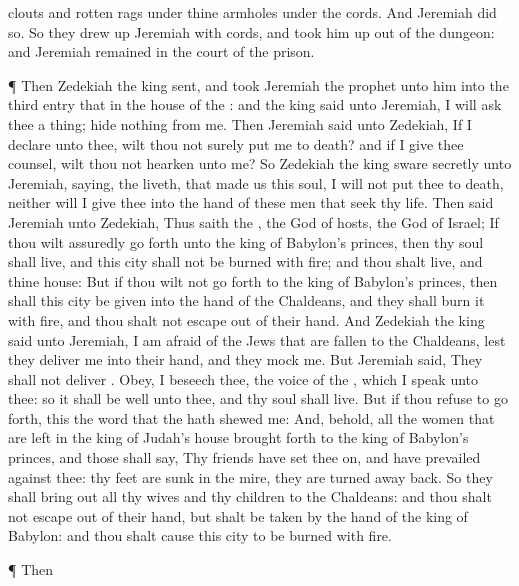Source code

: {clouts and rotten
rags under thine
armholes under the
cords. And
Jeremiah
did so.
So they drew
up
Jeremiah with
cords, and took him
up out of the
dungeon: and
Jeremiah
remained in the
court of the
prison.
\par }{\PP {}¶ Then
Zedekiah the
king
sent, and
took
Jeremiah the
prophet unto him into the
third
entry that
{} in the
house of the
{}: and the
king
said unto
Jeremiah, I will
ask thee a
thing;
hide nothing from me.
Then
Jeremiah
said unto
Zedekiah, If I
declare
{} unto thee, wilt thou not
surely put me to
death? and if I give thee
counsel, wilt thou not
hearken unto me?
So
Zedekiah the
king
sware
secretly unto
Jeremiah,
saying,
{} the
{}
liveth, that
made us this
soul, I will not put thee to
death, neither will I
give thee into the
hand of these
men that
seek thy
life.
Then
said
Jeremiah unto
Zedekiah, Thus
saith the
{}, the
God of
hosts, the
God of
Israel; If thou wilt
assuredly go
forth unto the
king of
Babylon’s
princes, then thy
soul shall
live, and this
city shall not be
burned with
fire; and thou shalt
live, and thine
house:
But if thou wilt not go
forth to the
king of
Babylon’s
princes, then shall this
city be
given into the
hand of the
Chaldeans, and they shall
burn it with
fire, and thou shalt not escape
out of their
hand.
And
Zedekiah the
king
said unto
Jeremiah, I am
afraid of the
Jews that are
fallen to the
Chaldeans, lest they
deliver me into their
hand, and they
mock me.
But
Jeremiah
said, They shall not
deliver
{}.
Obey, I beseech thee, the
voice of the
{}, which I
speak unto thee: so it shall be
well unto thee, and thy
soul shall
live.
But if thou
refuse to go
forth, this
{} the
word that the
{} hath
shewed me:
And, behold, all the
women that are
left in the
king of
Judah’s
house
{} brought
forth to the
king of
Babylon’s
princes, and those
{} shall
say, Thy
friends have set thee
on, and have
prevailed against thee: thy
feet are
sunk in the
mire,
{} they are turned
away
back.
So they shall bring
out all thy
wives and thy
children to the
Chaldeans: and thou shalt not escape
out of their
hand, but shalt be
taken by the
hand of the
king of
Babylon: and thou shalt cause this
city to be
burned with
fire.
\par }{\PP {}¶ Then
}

==

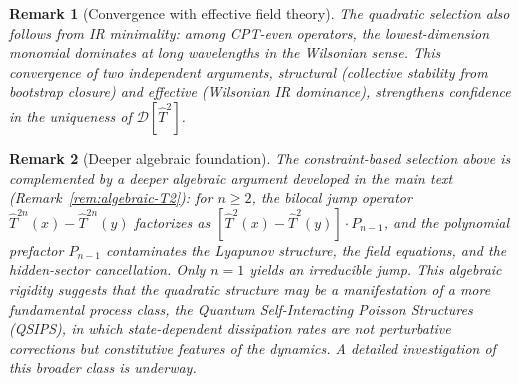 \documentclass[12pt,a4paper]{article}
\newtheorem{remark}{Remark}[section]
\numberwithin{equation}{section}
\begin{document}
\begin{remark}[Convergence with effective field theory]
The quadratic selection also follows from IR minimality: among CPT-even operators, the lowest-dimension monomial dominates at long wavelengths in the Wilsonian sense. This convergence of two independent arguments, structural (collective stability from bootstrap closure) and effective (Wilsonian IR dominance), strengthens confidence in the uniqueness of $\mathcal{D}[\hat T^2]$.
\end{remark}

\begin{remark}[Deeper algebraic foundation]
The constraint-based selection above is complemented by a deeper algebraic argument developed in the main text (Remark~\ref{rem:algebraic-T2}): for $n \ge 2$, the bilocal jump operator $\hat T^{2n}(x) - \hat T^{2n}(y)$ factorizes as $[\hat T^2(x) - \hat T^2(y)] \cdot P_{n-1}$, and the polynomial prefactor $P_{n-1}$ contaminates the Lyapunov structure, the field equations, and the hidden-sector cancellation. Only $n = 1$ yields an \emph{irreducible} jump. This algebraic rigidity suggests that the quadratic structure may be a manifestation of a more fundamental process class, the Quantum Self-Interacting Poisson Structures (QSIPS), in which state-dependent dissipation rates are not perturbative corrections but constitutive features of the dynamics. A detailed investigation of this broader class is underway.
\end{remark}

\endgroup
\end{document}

### PROBLEM DETAILS
Say how many lines of the listing above contain "begin", giving nothing but the number.

### ANSWER BOX
3